Optimization on Submanifolds of Convolution Kernels in CNNs
This work provides a theoretical foundation for kernel normalization methods in CNNs, which is incremental but addresses a gap in understanding for researchers and practitioners in deep learning.
The paper tackled the lack of theoretical understanding of kernel normalization methods in CNNs by developing a geometric framework to analyze their effects on optimization geometry, and proposed a new SGD algorithm that ensures convergence and achieves state-of-the-art performance on major image classification benchmarks.
Kernel normalization methods have been employed to improve robustness of optimization methods to reparametrization of convolution kernels, covariate shift, and to accelerate training of Convolutional Neural Networks (CNNs).

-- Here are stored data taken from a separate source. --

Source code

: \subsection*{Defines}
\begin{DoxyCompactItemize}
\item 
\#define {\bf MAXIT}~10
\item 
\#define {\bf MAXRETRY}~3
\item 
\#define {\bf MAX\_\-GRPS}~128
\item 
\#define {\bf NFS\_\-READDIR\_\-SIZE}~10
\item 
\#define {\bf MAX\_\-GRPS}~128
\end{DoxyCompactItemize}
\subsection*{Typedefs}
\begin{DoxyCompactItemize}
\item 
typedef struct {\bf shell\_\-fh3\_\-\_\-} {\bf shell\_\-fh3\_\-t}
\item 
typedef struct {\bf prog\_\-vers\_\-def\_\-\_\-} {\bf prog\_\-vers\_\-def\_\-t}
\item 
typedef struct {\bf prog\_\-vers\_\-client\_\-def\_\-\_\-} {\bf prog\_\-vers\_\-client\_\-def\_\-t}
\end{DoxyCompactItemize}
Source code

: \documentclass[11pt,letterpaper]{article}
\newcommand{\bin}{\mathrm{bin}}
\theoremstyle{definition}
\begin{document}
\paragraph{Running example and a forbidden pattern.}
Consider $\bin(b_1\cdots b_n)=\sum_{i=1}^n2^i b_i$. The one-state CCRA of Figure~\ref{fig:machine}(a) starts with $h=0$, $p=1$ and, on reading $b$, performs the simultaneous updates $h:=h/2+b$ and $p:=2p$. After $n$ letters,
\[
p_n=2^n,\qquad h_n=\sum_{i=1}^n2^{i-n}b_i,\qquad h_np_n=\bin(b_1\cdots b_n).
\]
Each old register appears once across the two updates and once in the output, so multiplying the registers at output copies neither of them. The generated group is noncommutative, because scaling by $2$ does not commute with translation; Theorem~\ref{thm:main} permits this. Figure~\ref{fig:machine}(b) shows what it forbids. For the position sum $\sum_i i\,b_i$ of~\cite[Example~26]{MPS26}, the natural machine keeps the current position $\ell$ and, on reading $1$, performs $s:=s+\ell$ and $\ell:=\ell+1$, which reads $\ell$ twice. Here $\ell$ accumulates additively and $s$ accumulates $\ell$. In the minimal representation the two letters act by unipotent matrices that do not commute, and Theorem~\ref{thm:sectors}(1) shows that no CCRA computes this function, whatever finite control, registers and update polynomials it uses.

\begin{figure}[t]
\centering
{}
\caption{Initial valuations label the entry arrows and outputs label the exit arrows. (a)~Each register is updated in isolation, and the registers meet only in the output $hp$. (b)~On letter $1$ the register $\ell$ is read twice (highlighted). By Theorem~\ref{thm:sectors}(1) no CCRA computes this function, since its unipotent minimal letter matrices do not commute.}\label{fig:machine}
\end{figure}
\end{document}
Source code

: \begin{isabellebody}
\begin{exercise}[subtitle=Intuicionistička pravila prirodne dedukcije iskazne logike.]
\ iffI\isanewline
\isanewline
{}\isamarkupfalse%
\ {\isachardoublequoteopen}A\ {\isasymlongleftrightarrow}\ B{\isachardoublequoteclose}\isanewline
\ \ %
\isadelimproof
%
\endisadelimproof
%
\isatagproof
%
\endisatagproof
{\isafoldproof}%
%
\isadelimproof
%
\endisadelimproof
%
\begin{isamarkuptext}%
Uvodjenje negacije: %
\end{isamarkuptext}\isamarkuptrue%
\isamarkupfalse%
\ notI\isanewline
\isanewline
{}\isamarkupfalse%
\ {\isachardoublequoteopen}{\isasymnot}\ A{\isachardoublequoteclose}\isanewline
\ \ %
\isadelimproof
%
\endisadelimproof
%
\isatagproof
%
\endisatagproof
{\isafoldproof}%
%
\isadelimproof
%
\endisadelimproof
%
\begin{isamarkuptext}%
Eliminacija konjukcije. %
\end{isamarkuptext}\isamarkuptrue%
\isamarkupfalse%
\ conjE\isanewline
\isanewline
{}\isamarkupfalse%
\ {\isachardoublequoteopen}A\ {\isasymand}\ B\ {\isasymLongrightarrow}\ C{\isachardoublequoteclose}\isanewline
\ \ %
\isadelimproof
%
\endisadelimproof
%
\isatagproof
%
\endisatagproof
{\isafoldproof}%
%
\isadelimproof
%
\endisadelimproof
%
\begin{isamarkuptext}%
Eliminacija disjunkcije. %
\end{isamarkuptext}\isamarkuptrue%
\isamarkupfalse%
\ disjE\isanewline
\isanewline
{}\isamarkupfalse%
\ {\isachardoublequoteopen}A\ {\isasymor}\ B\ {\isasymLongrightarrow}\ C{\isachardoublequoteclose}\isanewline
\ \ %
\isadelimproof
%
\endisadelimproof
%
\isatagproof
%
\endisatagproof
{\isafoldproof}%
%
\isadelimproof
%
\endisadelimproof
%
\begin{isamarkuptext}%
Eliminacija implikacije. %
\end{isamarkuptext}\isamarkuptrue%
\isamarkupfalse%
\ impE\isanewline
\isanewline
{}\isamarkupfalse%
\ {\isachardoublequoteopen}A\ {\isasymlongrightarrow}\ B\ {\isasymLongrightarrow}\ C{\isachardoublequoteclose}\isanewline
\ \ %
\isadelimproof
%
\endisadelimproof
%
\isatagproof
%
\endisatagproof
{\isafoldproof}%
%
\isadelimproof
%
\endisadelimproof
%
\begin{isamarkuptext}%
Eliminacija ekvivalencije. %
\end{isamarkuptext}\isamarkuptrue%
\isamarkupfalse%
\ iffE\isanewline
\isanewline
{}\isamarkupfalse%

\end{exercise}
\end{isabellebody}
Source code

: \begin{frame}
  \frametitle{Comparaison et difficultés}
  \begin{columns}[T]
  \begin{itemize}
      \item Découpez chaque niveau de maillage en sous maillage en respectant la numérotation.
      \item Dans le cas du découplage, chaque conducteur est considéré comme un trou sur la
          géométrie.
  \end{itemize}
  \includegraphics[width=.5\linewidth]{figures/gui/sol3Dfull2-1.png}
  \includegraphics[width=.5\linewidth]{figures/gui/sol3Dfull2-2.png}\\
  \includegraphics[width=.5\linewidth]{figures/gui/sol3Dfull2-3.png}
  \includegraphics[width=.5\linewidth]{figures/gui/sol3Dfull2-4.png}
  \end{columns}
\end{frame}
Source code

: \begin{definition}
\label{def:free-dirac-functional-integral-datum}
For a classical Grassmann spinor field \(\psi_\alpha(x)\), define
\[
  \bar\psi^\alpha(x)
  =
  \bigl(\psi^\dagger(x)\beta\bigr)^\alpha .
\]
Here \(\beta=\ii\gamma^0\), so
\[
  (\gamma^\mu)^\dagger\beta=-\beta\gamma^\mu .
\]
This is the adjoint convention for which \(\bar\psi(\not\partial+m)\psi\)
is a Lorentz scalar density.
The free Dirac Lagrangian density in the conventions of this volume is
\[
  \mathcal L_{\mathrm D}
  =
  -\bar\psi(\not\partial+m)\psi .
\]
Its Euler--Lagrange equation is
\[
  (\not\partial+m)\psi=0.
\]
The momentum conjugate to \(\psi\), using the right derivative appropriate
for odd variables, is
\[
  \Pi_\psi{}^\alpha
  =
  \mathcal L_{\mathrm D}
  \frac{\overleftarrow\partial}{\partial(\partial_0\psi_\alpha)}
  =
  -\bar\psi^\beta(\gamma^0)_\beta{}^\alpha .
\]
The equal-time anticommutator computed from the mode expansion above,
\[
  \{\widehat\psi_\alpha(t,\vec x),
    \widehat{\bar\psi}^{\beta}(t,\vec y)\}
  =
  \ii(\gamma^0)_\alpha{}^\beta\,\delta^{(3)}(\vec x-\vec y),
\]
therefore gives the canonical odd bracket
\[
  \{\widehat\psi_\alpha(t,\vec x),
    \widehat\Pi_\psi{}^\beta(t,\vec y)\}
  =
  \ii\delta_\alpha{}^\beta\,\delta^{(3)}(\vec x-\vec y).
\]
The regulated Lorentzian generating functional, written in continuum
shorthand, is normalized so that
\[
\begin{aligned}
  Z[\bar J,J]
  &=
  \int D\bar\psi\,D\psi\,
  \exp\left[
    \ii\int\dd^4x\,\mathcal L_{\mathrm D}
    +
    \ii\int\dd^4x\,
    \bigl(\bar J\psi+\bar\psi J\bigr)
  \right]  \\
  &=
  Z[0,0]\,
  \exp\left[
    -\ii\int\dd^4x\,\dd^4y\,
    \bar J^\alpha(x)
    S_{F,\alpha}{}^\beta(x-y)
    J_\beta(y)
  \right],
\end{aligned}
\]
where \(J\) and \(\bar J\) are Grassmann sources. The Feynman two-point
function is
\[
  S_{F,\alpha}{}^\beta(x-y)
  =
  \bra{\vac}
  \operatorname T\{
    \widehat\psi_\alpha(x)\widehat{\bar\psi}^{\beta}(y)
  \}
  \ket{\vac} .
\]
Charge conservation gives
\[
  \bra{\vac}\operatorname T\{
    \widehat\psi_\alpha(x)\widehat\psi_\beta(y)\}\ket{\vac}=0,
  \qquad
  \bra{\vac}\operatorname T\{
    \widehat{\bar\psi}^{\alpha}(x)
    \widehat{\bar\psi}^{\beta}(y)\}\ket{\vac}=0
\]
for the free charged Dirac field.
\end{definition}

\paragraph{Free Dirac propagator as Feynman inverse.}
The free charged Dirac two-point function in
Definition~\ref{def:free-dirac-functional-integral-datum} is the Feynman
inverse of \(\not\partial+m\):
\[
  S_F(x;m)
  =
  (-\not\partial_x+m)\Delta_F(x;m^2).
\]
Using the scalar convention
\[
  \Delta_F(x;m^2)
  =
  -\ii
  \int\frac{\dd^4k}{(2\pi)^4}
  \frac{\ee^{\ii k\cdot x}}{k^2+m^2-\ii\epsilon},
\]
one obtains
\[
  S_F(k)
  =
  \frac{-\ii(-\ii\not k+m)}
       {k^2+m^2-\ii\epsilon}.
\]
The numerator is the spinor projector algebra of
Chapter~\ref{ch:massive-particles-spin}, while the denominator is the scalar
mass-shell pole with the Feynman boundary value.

However, our understanding of theoretical properties of these methods has lagged behind their success in applications. We develop a geometric framework to elucidate underlying mechanisms of a diverse range of kernel normalization methods. Our framework enables us to expound and identify geometry of space of normalized kernels. We analyze and delineate how state-of-the-art kernel normalization methods affect the geometry of search spaces of the stochastic gradient descent (SGD) algorithms in CNNs. Following our theoretical results, we propose a SGD algorithm with assurance of almost sure convergence of the methods to a solution at single minimum of classification loss of CNNs. Experimental results show that the proposed method achieves state-of-the-art performance for major image classification benchmarks with CNNs.